4 de janeiro de 2008

Cicatrizes

"Quando alguma coisa falta pode ser acrescentada". Esta frase está escrita numa parede de um prédio ao lado do meu. Não é graffiti. Faz parte de uma instalação alternativa qualquer que por ali houve. A instalação foi temporária, mas a frase é perene. Sempre que passo, olho-a, leio-a, e há ali qualquer coisa que trago para casa. É um modo de vida. Pode significar a diferença entre tornarmo-nos pessoas amargas a maldizer a nossa condição, ou felizes com a vida e achar que todos os males têm remédio. Gosto de a ler, amiúde. Tento que seja um lema.

Começo assim para dizer que costumo ler aquilo que vejo pintado. Nem sempre é só tinta a conspurcar paredes. E acho saudável fazer o esforço por ler o que alguém quiz dizer. Pode acrescentar-nos alguma coisa ao dia, se não à vida. Volta e meia tenho esta conversa com pessoas, mas geralmente não partilham o meu ponto de vista. Há uns tempos tive esta discussão com um amigo a quem enviei esta foto e lhe dizia que me perguntava porque é que existe esta necessidade generalizada de exprimir publicamente o amor. Um amor mais efémero do que os nomes que deixa escritos, argumentava ele, com razão. Mas talvez seja essa efemeridade a razão de o deixar gravado.
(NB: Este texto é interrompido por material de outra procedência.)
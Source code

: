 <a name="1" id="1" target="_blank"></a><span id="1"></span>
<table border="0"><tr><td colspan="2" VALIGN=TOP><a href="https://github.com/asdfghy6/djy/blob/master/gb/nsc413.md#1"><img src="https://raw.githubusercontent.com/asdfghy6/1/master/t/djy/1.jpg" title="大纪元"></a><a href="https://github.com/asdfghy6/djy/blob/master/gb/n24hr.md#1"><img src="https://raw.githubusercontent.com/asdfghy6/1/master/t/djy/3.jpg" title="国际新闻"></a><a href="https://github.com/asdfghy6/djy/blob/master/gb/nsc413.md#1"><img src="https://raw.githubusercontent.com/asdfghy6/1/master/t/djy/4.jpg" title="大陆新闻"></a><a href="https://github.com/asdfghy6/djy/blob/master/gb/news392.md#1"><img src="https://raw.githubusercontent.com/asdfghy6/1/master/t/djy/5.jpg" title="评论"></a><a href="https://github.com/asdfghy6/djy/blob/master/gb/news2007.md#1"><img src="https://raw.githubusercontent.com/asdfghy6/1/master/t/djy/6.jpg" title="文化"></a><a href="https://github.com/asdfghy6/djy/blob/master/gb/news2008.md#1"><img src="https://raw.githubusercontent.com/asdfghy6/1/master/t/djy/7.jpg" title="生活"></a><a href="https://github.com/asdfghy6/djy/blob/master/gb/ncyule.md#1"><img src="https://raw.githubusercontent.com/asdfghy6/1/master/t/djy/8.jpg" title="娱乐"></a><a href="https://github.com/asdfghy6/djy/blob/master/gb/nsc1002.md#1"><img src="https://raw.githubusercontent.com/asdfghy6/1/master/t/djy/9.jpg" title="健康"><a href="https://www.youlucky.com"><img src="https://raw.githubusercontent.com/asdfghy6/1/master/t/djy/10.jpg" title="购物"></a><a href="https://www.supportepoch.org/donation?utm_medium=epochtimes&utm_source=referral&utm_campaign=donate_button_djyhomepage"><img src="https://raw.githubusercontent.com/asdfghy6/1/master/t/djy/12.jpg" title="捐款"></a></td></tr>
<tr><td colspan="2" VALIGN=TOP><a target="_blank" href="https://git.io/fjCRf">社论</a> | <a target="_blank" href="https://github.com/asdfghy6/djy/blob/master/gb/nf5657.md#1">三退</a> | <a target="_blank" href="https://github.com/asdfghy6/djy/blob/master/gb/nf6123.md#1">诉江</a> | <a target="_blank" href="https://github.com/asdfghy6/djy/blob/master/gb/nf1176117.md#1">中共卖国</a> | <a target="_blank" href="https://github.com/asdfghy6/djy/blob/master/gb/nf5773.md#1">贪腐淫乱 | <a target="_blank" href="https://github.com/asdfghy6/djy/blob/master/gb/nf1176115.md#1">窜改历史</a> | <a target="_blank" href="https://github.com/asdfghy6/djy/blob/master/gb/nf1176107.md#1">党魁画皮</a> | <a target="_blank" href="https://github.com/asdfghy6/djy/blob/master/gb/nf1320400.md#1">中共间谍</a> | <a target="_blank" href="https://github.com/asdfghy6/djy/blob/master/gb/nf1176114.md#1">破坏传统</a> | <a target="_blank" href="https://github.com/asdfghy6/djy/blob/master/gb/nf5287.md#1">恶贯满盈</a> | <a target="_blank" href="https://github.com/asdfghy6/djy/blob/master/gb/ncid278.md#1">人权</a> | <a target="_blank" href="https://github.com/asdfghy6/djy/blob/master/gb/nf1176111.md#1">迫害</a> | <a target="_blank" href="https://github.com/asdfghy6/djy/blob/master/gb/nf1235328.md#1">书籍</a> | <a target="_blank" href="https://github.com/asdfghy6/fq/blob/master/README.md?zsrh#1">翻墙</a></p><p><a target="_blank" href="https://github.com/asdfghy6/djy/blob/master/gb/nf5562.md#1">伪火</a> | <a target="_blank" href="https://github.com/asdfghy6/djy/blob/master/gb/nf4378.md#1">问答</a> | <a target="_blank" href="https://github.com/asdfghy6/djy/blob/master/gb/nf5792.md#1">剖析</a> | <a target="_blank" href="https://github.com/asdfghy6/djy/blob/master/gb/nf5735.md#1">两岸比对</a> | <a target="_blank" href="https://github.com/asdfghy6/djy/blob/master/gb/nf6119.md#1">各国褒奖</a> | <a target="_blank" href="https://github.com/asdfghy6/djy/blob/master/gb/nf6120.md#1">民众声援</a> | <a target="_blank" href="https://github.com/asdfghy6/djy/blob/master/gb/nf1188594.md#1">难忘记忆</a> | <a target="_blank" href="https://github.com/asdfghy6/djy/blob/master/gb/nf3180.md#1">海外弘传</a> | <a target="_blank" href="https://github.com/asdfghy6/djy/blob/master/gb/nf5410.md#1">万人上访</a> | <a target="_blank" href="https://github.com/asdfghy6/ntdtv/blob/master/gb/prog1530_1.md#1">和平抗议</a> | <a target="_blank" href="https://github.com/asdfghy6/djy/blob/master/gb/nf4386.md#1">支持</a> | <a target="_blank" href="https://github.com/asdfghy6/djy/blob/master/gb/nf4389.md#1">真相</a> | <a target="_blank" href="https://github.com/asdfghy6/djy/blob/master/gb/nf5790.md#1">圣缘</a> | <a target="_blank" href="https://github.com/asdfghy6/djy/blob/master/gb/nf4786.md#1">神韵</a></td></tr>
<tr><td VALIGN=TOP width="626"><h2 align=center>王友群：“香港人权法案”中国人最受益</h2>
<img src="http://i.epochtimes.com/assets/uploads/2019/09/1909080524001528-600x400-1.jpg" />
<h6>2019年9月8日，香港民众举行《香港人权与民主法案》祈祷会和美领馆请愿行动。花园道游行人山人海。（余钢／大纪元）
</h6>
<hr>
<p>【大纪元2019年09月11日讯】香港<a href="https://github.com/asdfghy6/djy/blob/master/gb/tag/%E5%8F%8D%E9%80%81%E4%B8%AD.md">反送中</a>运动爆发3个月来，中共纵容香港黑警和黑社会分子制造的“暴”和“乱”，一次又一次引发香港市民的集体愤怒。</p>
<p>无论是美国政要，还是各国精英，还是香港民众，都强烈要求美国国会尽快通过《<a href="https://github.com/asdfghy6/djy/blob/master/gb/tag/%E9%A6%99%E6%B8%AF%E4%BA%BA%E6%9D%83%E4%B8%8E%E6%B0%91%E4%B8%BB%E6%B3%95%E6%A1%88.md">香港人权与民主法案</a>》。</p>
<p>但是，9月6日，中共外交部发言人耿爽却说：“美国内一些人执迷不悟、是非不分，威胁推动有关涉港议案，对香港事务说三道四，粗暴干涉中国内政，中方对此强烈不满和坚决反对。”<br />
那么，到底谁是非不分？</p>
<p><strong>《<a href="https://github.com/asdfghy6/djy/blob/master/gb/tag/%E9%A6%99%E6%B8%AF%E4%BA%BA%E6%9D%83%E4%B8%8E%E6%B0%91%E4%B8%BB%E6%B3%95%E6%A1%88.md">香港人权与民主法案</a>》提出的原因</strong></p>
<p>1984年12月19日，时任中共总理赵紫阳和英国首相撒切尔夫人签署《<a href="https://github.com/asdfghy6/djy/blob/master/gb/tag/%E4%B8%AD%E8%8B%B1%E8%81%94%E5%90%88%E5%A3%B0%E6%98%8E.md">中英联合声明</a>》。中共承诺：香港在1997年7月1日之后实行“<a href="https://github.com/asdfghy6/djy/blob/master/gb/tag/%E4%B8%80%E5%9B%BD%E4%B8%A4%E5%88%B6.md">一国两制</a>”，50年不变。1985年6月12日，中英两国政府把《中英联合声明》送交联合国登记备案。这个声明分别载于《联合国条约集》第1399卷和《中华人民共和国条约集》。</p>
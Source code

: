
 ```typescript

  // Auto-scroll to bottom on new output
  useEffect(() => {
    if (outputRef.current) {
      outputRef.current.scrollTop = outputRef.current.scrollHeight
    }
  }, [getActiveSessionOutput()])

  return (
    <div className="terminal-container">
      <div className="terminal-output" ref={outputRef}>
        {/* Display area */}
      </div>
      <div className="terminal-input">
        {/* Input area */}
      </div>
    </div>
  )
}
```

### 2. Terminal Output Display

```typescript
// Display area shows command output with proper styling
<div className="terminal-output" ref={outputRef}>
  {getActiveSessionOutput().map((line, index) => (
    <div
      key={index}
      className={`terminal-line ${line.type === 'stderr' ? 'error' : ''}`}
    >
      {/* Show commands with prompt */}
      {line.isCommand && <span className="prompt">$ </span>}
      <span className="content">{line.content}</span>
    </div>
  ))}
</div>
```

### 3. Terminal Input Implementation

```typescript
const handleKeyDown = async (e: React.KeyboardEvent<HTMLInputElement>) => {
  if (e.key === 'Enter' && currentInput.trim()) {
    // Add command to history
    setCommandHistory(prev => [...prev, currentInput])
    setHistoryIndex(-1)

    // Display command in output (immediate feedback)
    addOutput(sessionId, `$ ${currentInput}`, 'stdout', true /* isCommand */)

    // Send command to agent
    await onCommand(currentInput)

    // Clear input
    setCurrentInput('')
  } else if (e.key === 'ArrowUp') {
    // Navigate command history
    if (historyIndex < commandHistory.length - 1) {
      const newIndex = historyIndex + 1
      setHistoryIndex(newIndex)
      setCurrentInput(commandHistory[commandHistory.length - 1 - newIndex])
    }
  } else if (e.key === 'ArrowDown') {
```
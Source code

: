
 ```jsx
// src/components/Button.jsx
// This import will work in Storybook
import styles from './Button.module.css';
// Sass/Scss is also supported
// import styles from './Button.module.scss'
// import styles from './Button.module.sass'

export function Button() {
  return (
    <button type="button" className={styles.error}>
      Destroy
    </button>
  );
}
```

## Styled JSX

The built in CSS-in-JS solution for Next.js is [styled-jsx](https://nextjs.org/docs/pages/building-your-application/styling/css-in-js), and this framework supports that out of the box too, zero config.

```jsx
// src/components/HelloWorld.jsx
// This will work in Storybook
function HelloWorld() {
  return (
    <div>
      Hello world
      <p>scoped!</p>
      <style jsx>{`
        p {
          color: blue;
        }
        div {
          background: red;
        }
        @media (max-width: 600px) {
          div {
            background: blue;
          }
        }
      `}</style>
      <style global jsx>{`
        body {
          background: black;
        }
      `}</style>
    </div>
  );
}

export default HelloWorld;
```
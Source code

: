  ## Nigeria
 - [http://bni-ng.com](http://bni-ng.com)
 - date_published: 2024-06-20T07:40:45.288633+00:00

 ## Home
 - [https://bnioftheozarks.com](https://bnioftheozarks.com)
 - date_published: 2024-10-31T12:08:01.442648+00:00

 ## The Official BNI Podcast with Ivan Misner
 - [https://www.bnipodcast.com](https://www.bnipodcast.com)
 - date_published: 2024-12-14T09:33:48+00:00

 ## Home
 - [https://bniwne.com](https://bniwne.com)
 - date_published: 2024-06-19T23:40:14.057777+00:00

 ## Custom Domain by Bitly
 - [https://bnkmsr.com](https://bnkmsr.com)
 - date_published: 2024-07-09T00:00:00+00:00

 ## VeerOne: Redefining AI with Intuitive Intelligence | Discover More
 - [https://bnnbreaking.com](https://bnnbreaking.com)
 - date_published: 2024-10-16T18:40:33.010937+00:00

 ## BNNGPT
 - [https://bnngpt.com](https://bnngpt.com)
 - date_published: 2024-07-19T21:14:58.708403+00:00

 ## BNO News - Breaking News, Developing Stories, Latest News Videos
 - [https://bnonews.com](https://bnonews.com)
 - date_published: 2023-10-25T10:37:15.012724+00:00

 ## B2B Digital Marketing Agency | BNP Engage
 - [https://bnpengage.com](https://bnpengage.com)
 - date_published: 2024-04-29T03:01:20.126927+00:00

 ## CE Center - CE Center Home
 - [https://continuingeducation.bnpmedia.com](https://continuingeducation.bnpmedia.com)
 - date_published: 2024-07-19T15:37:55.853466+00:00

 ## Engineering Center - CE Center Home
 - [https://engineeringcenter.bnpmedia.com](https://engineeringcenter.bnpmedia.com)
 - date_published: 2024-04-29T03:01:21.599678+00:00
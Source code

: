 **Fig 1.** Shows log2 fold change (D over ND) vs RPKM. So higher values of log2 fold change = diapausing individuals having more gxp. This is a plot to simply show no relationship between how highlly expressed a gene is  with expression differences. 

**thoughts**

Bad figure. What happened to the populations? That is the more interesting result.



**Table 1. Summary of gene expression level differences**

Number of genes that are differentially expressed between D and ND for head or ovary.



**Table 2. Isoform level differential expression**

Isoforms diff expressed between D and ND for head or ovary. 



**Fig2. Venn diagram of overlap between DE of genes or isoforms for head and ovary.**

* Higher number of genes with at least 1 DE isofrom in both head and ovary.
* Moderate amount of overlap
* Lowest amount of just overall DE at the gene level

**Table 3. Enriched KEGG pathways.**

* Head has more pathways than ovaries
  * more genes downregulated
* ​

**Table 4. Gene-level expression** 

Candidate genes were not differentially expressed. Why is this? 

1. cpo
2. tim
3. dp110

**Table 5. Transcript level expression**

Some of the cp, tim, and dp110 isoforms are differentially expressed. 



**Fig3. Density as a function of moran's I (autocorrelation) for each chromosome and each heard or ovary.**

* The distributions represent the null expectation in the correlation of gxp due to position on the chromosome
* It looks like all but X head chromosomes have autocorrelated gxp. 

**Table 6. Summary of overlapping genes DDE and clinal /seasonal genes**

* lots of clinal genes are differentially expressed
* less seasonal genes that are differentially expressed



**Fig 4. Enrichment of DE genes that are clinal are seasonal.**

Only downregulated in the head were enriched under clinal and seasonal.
Tive esta epifânia, hoje ao almoço, enquanto conversava com o meu pai. Ele falava sobre um documentário em que se discutia o significado evolutivo das cicatrizes. Houve tempo e oportunidade para que a regeneração de tecidos fosse mais perfeita. Para que se conseguisse a elasticidade e pigmentação de uma pele virgem. Mas não. Desenvolvemos um processo de cicatrização que deixa marcas. E evolutivamente faz todo o sentido. São memórias que ali estão. Memórias dos sarilhos em que não nos devemos meter se queremos sobreviver. Memórias do que nos magoa. Do que devemos evitar. E de repente, percebi, que o amor público pelas paredes da cidade, pelos bancos, pelas troncos de árvores, são cicatrizes também. Que se enchem de significado quando o amor passa. E nos servem de lição quando as relemos.

Começo a olhar as cicatrizes de forma diferente, desde hoje ao almoço. Sempre achei que as de "guerra" continham histórias, mas agora percebi que todas elas são memórias dignas. Quem prestar atenção à coluna da direita verá, pelos meus links, que vivo a frustação dos meus filhos não terem nascido de parto natural, que sinto as duas cesarianas por que passei quase como uma violação da minha condição de fêmea. Mas hoje olho a minha cicatriz púbica, cujo o meu tipo de pele ainda exagerou ao formar queloide, e tenho pena que não se note quando uso biquini.

1 comentário:

Manuel Rocha disse...

É saudável lé-la. Disso não tenho dúvidas.

Quanto às cicatrizes, elas são de facto sinais de passagem. Deixam marca de onde estivemos. Mas só algumas se sedimentam como MEMÒRIA. A maioria são apenas lembrança.